Catholics have suddenly become a voting category again this year because the Democratic nominee is a Catholic at a time when the positions of the Catholic hierarchy on several prominent "social" or "cultural" issues are closer to the positions of his Republican opponent. With the pronouncements of a few American bishops in particular, the separation of Church and State is again an issue.

According to a recent report, G.W. Bush urged the Pope to instruct U.S. clergy to become more vocal on moral issues, that coincidentally would favor his re-election. Some observers have called this an unprecedented attempt to get the Church to take an official role in the American political process, which the modern Church has learned is an idea better left in the bloody past. There are also reports that the Pope regards Bush as particularly dangerous to the world's future, and in fact he scolded him publicly---in his presence--- for the war in Iraq and the monstrous and officially sanctioned prisoner abuses.

While no group is too small to affect a close election, the number of Catholics who will decide their votes based on whether John Kerry is a Catholic, or whether John Kerry supports the Vatican's exact position on abortion or homosexuality, is likely to be quite small, and may even cancel each other out.

American Catholics, like their forebearers in Ireland, Italy, Latin America and elsewhere, seldom adhere 100% to official Church positions or practice, even when those positions are unambiguous. In particular, the number of Catholics who adhere to the official ban against all forms of contraception is very probably very small. Since the basis for the Church's current position on contraception is nearly identical to its position on abortion, most Catholics accept the need for some inconsistency in their own judgments. That is, they see things in more practical terms, and as more complex. John Kerry's positions on late term abortion (that the law banning them even when the life of the mother is endangered is wrong, but that regulating them in some ways is right) and gay marriage (he is personally against it, but sees the social reality of homosexuals as full citizens and fully human) are probably close to the "average" American Catholic's beliefs.

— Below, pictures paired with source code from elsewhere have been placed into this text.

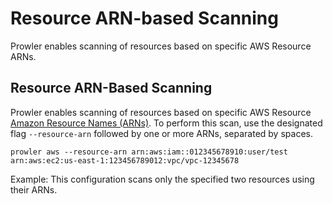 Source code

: # Resource ARN-based Scanning

Prowler enables scanning of resources based on specific AWS Resource ARNs.

## Resource ARN-Based Scanning

Prowler enables scanning of resources based on specific AWS Resource [Amazon Resource Names (ARNs)](https://docs.aws.amazon.com/general/latest/gr/aws-arns-and-namespaces.html). To perform this scan, use the designated flag `--resource-arn` followed by one or more ARNs, separated by spaces.

```
prowler aws --resource-arn arn:aws:iam::012345678910:user/test arn:aws:ec2:us-east-1:123456789012:vpc/vpc-12345678
```

Example: This configuration scans only the specified two resources using their ARNs.
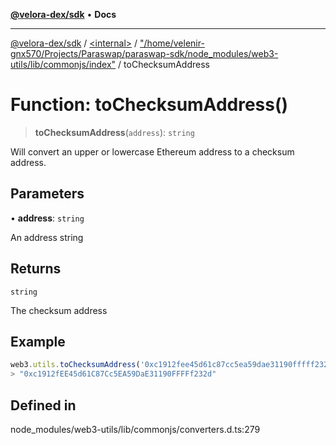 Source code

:[**@velora-dex/sdk**](../../../../README.md) • **Docs**

***

[@velora-dex/sdk](../../../../globals.md) / [\<internal\>](../../../README.md) / ["/home/velenir-gnx570/Projects/Paraswap/paraswap-sdk/node\_modules/web3-utils/lib/commonjs/index"](../README.md) / toChecksumAddress

# Function: toChecksumAddress()

> **toChecksumAddress**(`address`): `string`

Will convert an upper or lowercase Ethereum address to a checksum address.

## Parameters

• **address**: `string`

An address string

## Returns

`string`

The checksum address

## Example

```ts
web3.utils.toChecksumAddress('0xc1912fee45d61c87cc5ea59dae31190fffff232d');
> "0xc1912fEE45d61C87Cc5EA59DaE31190FFFFf232d"
```

## Defined in

node\_modules/web3-utils/lib/commonjs/converters.d.ts:279
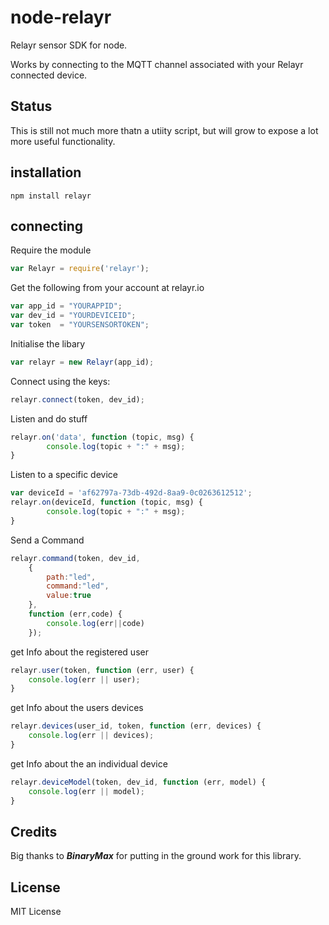 # node-relayr

Relayr sensor SDK for node.

Works by connecting to the MQTT channel associated with your Relayr connected
device.

## Status
This is still not much more thatn a utiity script, but will grow to expose a
lot more useful functionality.

## installation

```
npm install relayr
```

## connecting

Require the module

```javascript
var Relayr = require('relayr');
```

Get the following from your account at relayr.io

```javascript
var app_id = "YOURAPPID";
var dev_id = "YOURDEVICEID";
var token  = "YOURSENSORTOKEN";
```

Initialise the libary

```javascript
var relayr = new Relayr(app_id);
```

Connect using the keys:

```javascript
relayr.connect(token, dev_id);
```

Listen and do stuff

```javascript
relayr.on('data', function (topic, msg) {
        console.log(topic + ":" + msg);
}
```

Listen to a specific device

```javascript
var deviceId = 'af62797a-73db-492d-8aa9-0c0263612512';
relayr.on(deviceId, function (topic, msg) {
        console.log(topic + ":" + msg);
}
```

Send a Command

```javascript
relayr.command(token, dev_id,
    {
        path:"led",
        command:"led",
        value:true
    },
    function (err,code) {
        console.log(err||code)
    });
```

get Info about the registered user

```javascript
relayr.user(token, function (err, user) {
    console.log(err || user);
}
```

get Info about the users devices

```javascript
relayr.devices(user_id, token, function (err, devices) {
    console.log(err || devices);
}
```

get Info about the an individual device

```javascript
relayr.deviceModel(token, dev_id, function (err, model) {
    console.log(err || model);
}
```

## Credits
Big thanks to ***BinaryMax*** for putting in the ground work for this library.

## License
MIT License
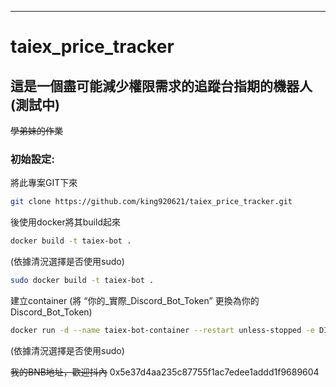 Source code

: ---
# taiex_price_tracker

## 這是一個盡可能減少權限需求的追蹤台指期的機器人(測試中)
~~學弟妹的作業~~
### 初始設定:

將此專案GIT下來

```bash
git clone https://github.com/king920621/taiex_price_tracker.git
```

後使用docker將其build起來

```bash
docker build -t taiex-bot .
```

(依據清況選擇是否使用sudo)

```bash
sudo docker build -t taiex-bot .
```

建立container (將  “你的_實際_Discord_Bot_Token” 更換為你的Discord_Bot_Token)

```bash
docker run -d --name taiex-bot-container --restart unless-stopped -e DISCORD_BOT_TOKEN=你的_實際_Discord_Bot_Token --dns 8.8.8.8 taiex-bot
```

(依據清況選擇是否使用sudo)


~~我的BNB地址，歡迎抖內~~
0x5e37d4aa235c87755f1ac7edee1addd1f9689604
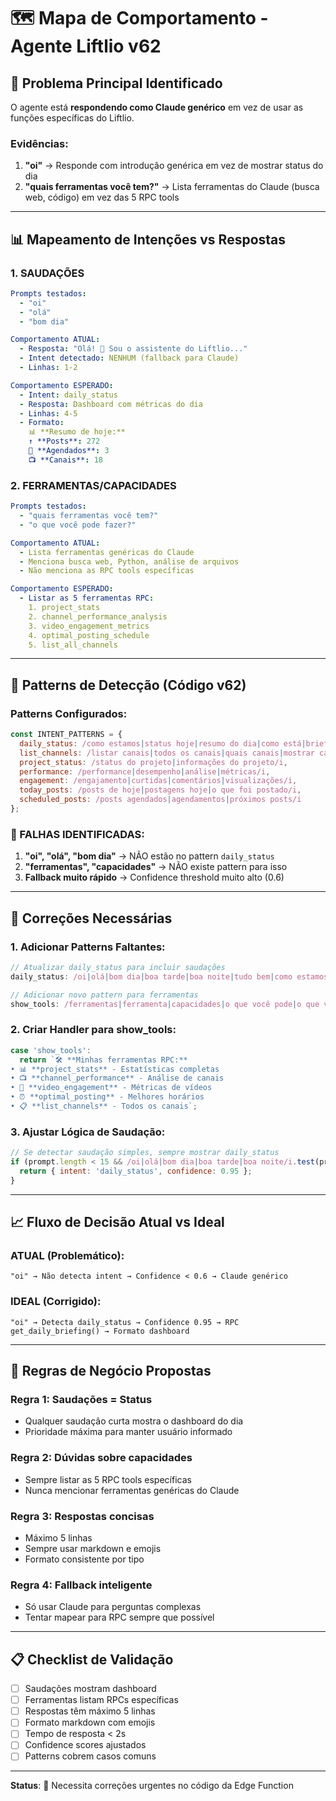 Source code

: # 🗺️ Mapa de Comportamento - Agente Liftlio v62

## 🔴 Problema Principal Identificado

O agente está **respondendo como Claude genérico** em vez de usar as funções específicas do Liftlio.

### Evidências:
1. **"oi"** → Responde com introdução genérica em vez de mostrar status do dia
2. **"quais ferramentas você tem?"** → Lista ferramentas do Claude (busca web, código) em vez das 5 RPC tools

---

## 📊 Mapeamento de Intenções vs Respostas

### 1. SAUDAÇÕES
```yaml
Prompts testados:
  - "oi"
  - "olá"
  - "bom dia"

Comportamento ATUAL:
  - Resposta: "Olá! 👋 Sou o assistente do Liftlio..."
  - Intent detectado: NENHUM (fallback para Claude)
  - Linhas: 1-2

Comportamento ESPERADO:
  - Intent: daily_status
  - Resposta: Dashboard com métricas do dia
  - Linhas: 4-5
  - Formato:
    📊 **Resumo de hoje:**
    ↑ **Posts**: 272
    📅 **Agendados**: 3
    📺 **Canais**: 18
```

### 2. FERRAMENTAS/CAPACIDADES
```yaml
Prompts testados:
  - "quais ferramentas você tem?"
  - "o que você pode fazer?"

Comportamento ATUAL:
  - Lista ferramentas genéricas do Claude
  - Menciona busca web, Python, análise de arquivos
  - Não menciona as RPC tools específicas

Comportamento ESPERADO:
  - Listar as 5 ferramentas RPC:
    1. project_stats
    2. channel_performance_analysis
    3. video_engagement_metrics
    4. optimal_posting_schedule
    5. list_all_channels
```

---

## 🧩 Patterns de Detecção (Código v62)

### Patterns Configurados:
```javascript
const INTENT_PATTERNS = {
  daily_status: /como estamos|status hoje|resumo do dia|como está|briefing/i,
  list_channels: /listar canais|todos os canais|quais canais|mostrar canais/i,
  project_status: /status do projeto|informações do projeto/i,
  performance: /performance|desempenho|análise|métricas/i,
  engagement: /engajamento|curtidas|comentários|visualizações/i,
  today_posts: /posts de hoje|postagens hoje|o que foi postado/i,
  scheduled_posts: /posts agendados|agendamentos|próximos posts/i
};
```

### 🚨 FALHAS IDENTIFICADAS:
1. **"oi", "olá", "bom dia"** → NÃO estão no pattern `daily_status`
2. **"ferramentas", "capacidades"** → NÃO existe pattern para isso
3. **Fallback muito rápido** → Confidence threshold muito alto (0.6)

---

## 🔧 Correções Necessárias

### 1. Adicionar Patterns Faltantes:
```javascript
// Atualizar daily_status para incluir saudações
daily_status: /oi|olá|bom dia|boa tarde|boa noite|tudo bem|como estamos|status hoje|resumo do dia|como está|briefing/i,

// Adicionar novo pattern para ferramentas
show_tools: /ferramentas|ferramenta|capacidades|o que você pode|o que vc pode|funcionalidades|suas funções/i,
```

### 2. Criar Handler para show_tools:
```javascript
case 'show_tools':
  return `🛠️ **Minhas ferramentas RPC:**
• 📊 **project_stats** - Estatísticas completas
• 📺 **channel_performance** - Análise de canais  
• 🎯 **video_engagement** - Métricas de vídeos
• ⏰ **optimal_posting** - Melhores horários
• 📋 **list_channels** - Todos os canais`;
```

### 3. Ajustar Lógica de Saudação:
```javascript
// Se detectar saudação simples, sempre mostrar daily_status
if (prompt.length < 15 && /oi|olá|bom dia|boa tarde|boa noite/i.test(prompt)) {
  return { intent: 'daily_status', confidence: 0.95 };
}
```

---

## 📈 Fluxo de Decisão Atual vs Ideal

### ATUAL (Problemático):
```
"oi" → Não detecta intent → Confidence < 0.6 → Claude genérico
```

### IDEAL (Corrigido):
```
"oi" → Detecta daily_status → Confidence 0.95 → RPC get_daily_briefing() → Formato dashboard
```

---

## 🎯 Regras de Negócio Propostas

### Regra 1: Saudações = Status
- Qualquer saudação curta mostra o dashboard do dia
- Prioridade máxima para manter usuário informado

### Regra 2: Dúvidas sobre capacidades
- Sempre listar as 5 RPC tools específicas
- Nunca mencionar ferramentas genéricas do Claude

### Regra 3: Respostas concisas
- Máximo 5 linhas
- Sempre usar markdown e emojis
- Formato consistente por tipo

### Regra 4: Fallback inteligente
- Só usar Claude para perguntas complexas
- Tentar mapear para RPC sempre que possível

---

## 📋 Checklist de Validação

- [ ] Saudações mostram dashboard
- [ ] Ferramentas listam RPCs específicas  
- [ ] Respostas têm máximo 5 linhas
- [ ] Formato markdown com emojis
- [ ] Tempo de resposta < 2s
- [ ] Confidence scores ajustados
- [ ] Patterns cobrem casos comuns

---

**Status**: 🔴 Necessita correções urgentes no código da Edge Function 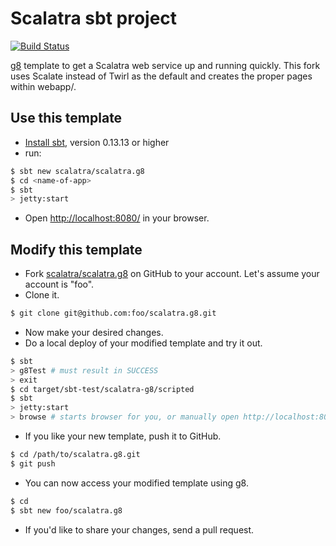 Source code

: # Scalatra sbt project #

[![Build Status](https://secure.travis-ci.org/scalatra/scalatra.g8.png)](http://travis-ci.org/scalatra/scalatra.g8)


[g8](https://github.com/foundweekends/giter8) template to get a Scalatra web service up and running quickly.
This fork uses Scalate instead of Twirl as the default and creates the proper pages within webapp/.

## Use this template ##

- [Install sbt](http://www.scala-sbt.org/1.x/docs/Setup.html), version 0.13.13 or higher
- run:

```sh
$ sbt new scalatra/scalatra.g8
$ cd <name-of-app>
$ sbt
> jetty:start
```

- Open [http://localhost:8080/](http://localhost:8080/) in your browser.

## Modify this template ##

- Fork [scalatra/scalatra.g8](https://github.com/scalatra/scalatra.g8) on GitHub to your account.
Let's assume your account is "foo".
- Clone it.

```sh
$ git clone git@github.com:foo/scalatra.g8.git
```

- Now make your desired changes.
- Do a local deploy of your modified template and try it out.

```sh
$ sbt
> g8Test # must result in SUCCESS
> exit
$ cd target/sbt-test/scalatra-g8/scripted
$ sbt
> jetty:start
> browse # starts browser for you, or manually open http://localhost:8080 to verify
```

- If you like your new template, push it to GitHub.

```sh
$ cd /path/to/scalatra.g8.git
$ git push
```

- You can now access your modified template using g8.

```sh
$ cd
$ sbt new foo/scalatra.g8
```

- If you'd like to share your changes, send a pull request.
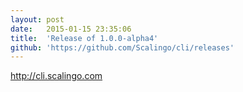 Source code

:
 ```yaml
---
layout:	post
date:	2015-01-15 23:35:06
title:	'Release of 1.0.0-alpha4'
github: 'https://github.com/Scalingo/cli/releases'
---
```


http://cli.scalingo.com
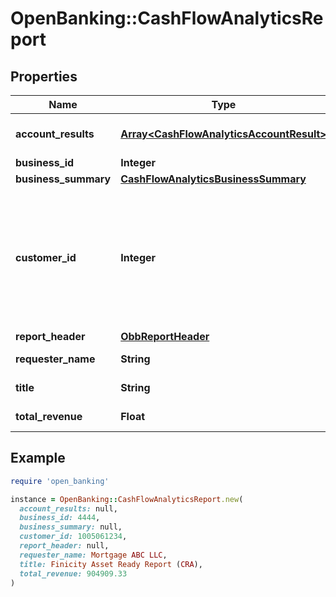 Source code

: # OpenBanking::CashFlowAnalyticsReport

## Properties

| Name | Type | Description | Notes |
| ---- | ---- | ----------- | ----- |
| **account_results** | [**Array&lt;CashFlowAnalyticsAccountResult&gt;**](CashFlowAnalyticsAccountResult.md) | Cash flow results per account | [optional] |
| **business_id** | **Integer** | Business ID | [optional] |
| **business_summary** | [**CashFlowAnalyticsBusinessSummary**](CashFlowAnalyticsBusinessSummary.md) |  | [optional] |
| **customer_id** | **Integer** | A customer ID represented as a number. See Add Customer API for how to create a customer ID. |  |
| **report_header** | [**ObbReportHeader**](ObbReportHeader.md) |  |  |
| **requester_name** | **String** | Name of requester | [optional] |
| **title** | **String** | Title of the report |  |
| **total_revenue** | **Float** | The total revenue | [optional] |

## Example

```ruby
require 'open_banking'

instance = OpenBanking::CashFlowAnalyticsReport.new(
  account_results: null,
  business_id: 4444,
  business_summary: null,
  customer_id: 1005061234,
  report_header: null,
  requester_name: Mortgage ABC LLC,
  title: Finicity Asset Ready Report (CRA),
  total_revenue: 904909.33
)
```

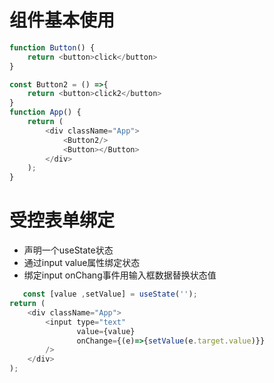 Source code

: # 组件基本使用

```javascript
function Button() {
    return <button>click</button>
}

const Button2 = () =>{
    return <button>click2</button>
}
function App() {
    return (
        <div className="App">
            <Button2/>
            <Button></Button>
        </div>
    );
}
```

# 受控表单绑定

- 声明一个useState状态
- 通过input value属性绑定状态
- 绑定input onChang事件用输入框数据替换状态值

```javascript
   const [value ,setValue] = useState('');
return (
    <div className="App">
        <input type="text"
               value={value}
               onChange={(e)=>{setValue(e.target.value)}}
        />
    </div>
);
```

Right now, the latest polls show that self-described Catholics are about evenly split between supporting Kerry and supporting Bush. However, the one statistic that jumps out in the latest poll is that only a third of the Catholic respondents knew that Kerry is Catholic. This suggests that by election day, Kerry will have an edge. That edge may be further enhanced by Catholics who confront their consciences in the absolute privacy of the voting booth, and look at all the issues that affect their lives and their childrens' futures.